■ Problem to work on
Retype exactly the stretch of lines that begins at the line containing "Enfin, le statut" and ends at the last line of the data, with no other lines.

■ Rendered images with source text
───

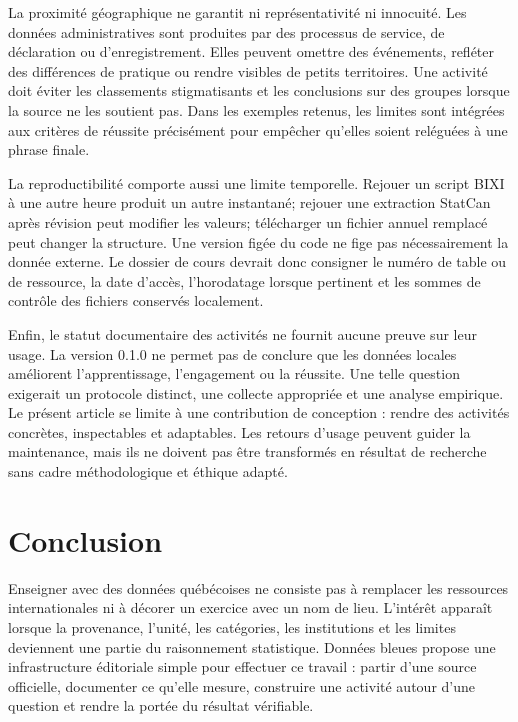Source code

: La proximité géographique ne garantit ni représentativité ni innocuité. Les données administratives sont produites par des processus de service, de déclaration ou d'enregistrement. Elles peuvent omettre des événements, refléter des différences de pratique ou rendre visibles de petits territoires. Une activité doit éviter les classements stigmatisants et les conclusions sur des groupes lorsque la source ne les soutient pas. Dans les exemples retenus, les limites sont intégrées aux critères de réussite précisément pour empêcher qu'elles soient reléguées à une phrase finale.

La reproductibilité comporte aussi une limite temporelle. Rejouer un script BIXI à une autre heure produit un autre instantané; rejouer une extraction StatCan après révision peut modifier les valeurs; télécharger un fichier annuel remplacé peut changer la structure. Une version figée du code ne fige pas nécessairement la donnée externe. Le dossier de cours devrait donc consigner le numéro de table ou de ressource, la date d'accès, l'horodatage lorsque pertinent et les sommes de contrôle des fichiers conservés localement.

Enfin, le statut documentaire des activités ne fournit aucune preuve sur leur usage. La version 0.1.0 ne permet pas de conclure que les données locales améliorent l'apprentissage, l'engagement ou la réussite. Une telle question exigerait un protocole distinct, une collecte appropriée et une analyse empirique. Le présent article se limite à une contribution de conception : rendre des activités concrètes, inspectables et adaptables. Les retours d'usage peuvent guider la maintenance, mais ils ne doivent pas être transformés en résultat de recherche sans cadre méthodologique et éthique adapté.

\section{Conclusion}

Enseigner avec des données québécoises ne consiste pas à remplacer les ressources internationales ni à décorer un exercice avec un nom de lieu. L'intérêt apparaît lorsque la provenance, l'unité, les catégories, les institutions et les limites deviennent une partie du raisonnement statistique. Données bleues propose une infrastructure éditoriale simple pour effectuer ce travail : partir d'une source officielle, documenter ce qu'elle mesure, construire une activité autour d'une question et rendre la portée du résultat vérifiable.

───

■ Exercise output
Enfin, le statut documentaire des activités ne fournit aucune preuve sur leur usage. La version 0.1.0 ne permet pas de conclure que les données locales améliorent l'apprentissage, l'engagement ou la réussite. Une telle question exigerait un protocole distinct, une collecte appropriée et une analyse empirique. Le présent article se limite à une contribution de conception : rendre des activités concrètes, inspectables et adaptables. Les retours d'usage peuvent guider la maintenance, mais ils ne doivent pas être transformés en résultat de recherche sans cadre méthodologique et éthique adapté.

\section{Conclusion}

Enseigner avec des données québécoises ne consiste pas à remplacer les ressources internationales ni à décorer un exercice avec un nom de lieu. L'intérêt apparaît lorsque la provenance, l'unité, les catégories, les institutions et les limites deviennent une partie du raisonnement statistique. Données bleues propose une infrastructure éditoriale simple pour effectuer ce travail : partir d'une source officielle, documenter ce qu'elle mesure, construire une activité autour d'une question et rendre la portée du résultat vérifiable.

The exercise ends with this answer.